One purpose of understanding the epidemiology of dying is to be able to predict need, converting population projections into service requirements. Most published evidence relating to projecting needs for EoLC services focuses on health service usage and therefore measures comparative demand as opposed to need.4–6 Provision of EoLC services in the city is in line with levels these studies recommend, however results from the corporate HNA show there is a lack of capacity in some areas of the system, notably community-based services. Studies which take an epidemiological approach7–10 suggest that on average approximately 75% of deaths will require some form of EoLC. More work needs to happen to ensure the numbers on a PCR are increased from the current 0.14%.
Palliative care delivers higher quality clinical care and costs less than other forms of care.11 The move of care from hospital to community appears efficient, but the estimated costs used to make this conclusion are not robust and money saved in the acute sector is rarely released and reinvested in community care. Georghiou et al10 examined patterns of use of services by people nearing the end of their life and found that when money is saved in the NHS, the costs are pushed to social care. The Palliative Care Funding Review13 recommends that the social care of all patients on a PCR is funded by the NHS. This will be more expensive than services currently commissioned. However, it is logical to pool health and social care budgets; this would make tailored EoLC easier to plan and manage.
Public health has been previously linked to the EoLC agenda in terms of shifting care ‘downstream’, away from reliance on specialist input towards developing community confidence to care for dying friends and family.14
This paper aimed to illustrate how public health can support the improvement of EoLC services. Public health is focused on improving services in terms of increasing clinical effectiveness, efficiency, service planning, audit and evaluation, clinical governance and equity. All public health consultants are trained in nine key areas; the following four were used to deliver the HNA: strategic leadership and collaborative working for health, health and social service quality, public health intelligence and academic public health.
The HNA identified a number of recommendations. From these, 10 high-impact actions were identified. The Transformation Board, which is made up of the most senior health and social care staff in the city, has given the mandate for the evidence presented in the HNA to be used to develop a commissioning strategy. Accordingly work is in progress to respond to the high-impact recommendations, including:
Developing a robust performance management system which will give commissioners accurate data in real time to inform future service decisions.

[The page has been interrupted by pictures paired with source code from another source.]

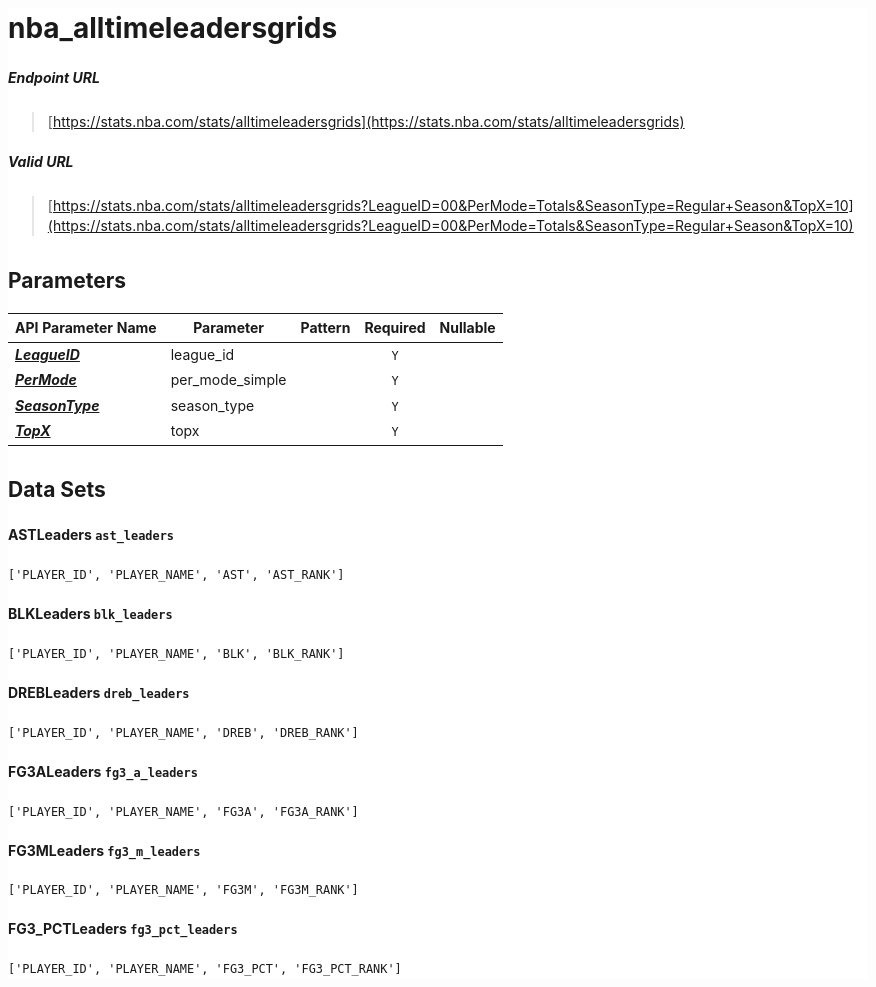 # nba_alltimeleadersgrids

##### Endpoint URL
>[https://stats.nba.com/stats/alltimeleadersgrids](https://stats.nba.com/stats/alltimeleadersgrids)

##### Valid URL
>[https://stats.nba.com/stats/alltimeleadersgrids?LeagueID=00&PerMode=Totals&SeasonType=Regular+Season&TopX=10](https://stats.nba.com/stats/alltimeleadersgrids?LeagueID=00&PerMode=Totals&SeasonType=Regular+Season&TopX=10)

## Parameters
API Parameter Name | Parameter | Pattern | Required | Nullable
------------ | ------------ | :-----------: | :---: | :---:
[_**LeagueID**_](https://hoopR.sportsdataverse.org/docs/NBA/parameters#LeagueID) | league_id |  | `Y` |  | 
[_**PerMode**_](https://hoopR.sportsdataverse.org/docs/NBA/parameters#PerMode) | per_mode_simple |  | `Y` |  | 
[_**SeasonType**_](https://hoopR.sportsdataverse.org/docs/NBA/parameters#SeasonType) | season_type |  | `Y` |  | 
[_**TopX**_](https://hoopR.sportsdataverse.org/docs/NBA/parameters#TopX) | topx |  | `Y` |  | 

## Data Sets
#### ASTLeaders `ast_leaders`
```text
['PLAYER_ID', 'PLAYER_NAME', 'AST', 'AST_RANK']
```

#### BLKLeaders `blk_leaders`
```text
['PLAYER_ID', 'PLAYER_NAME', 'BLK', 'BLK_RANK']
```

#### DREBLeaders `dreb_leaders`
```text
['PLAYER_ID', 'PLAYER_NAME', 'DREB', 'DREB_RANK']
```

#### FG3ALeaders `fg3_a_leaders`
```text
['PLAYER_ID', 'PLAYER_NAME', 'FG3A', 'FG3A_RANK']
```

#### FG3MLeaders `fg3_m_leaders`
```text
['PLAYER_ID', 'PLAYER_NAME', 'FG3M', 'FG3M_RANK']
```

#### FG3_PCTLeaders `fg3_pct_leaders`
```text
['PLAYER_ID', 'PLAYER_NAME', 'FG3_PCT', 'FG3_PCT_RANK']
```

Negotiating plans for a managed clinical network or alternative framework for delivery of the new service model.
Commissioning nurse-led hospice beds.
Commissioning some services to work over 7 days.
Increasing district nursing capacity.
Developing a single point of access to care.
Improving access to medicines.
Improving EoLC discharges from hospital and hospice.
Competing interests None.
Provenance and peer review Not commissioned; externally peer reviewed.